▶ [What you will do] Copy all lines in the data that contain the string "wait".

▶ [Records provided]
# # # # #

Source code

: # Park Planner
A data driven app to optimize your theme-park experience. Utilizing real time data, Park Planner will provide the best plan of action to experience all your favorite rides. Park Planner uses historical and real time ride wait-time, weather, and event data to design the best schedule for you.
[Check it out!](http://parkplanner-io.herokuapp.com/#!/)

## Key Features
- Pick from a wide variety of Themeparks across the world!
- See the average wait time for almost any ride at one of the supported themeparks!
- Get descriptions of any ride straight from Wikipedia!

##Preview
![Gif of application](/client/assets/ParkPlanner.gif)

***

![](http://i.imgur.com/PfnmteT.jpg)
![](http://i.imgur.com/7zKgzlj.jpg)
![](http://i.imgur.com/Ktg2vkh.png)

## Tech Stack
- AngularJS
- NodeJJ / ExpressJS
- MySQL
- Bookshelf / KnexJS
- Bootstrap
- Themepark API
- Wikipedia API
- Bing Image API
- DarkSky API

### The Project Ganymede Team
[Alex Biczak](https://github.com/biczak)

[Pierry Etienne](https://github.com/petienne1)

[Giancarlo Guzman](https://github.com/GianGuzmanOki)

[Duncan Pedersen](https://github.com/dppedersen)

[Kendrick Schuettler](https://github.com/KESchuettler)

# # # # #

▶ [Solved exercise]
A data driven app to optimize your theme-park experience. Utilizing real time data, Park Planner will provide the best plan of action to experience all your favorite rides. Park Planner uses historical and real time ride wait-time, weather, and event data to design the best schedule for you.
- See the average wait time for almost any ride at one of the supported themeparks!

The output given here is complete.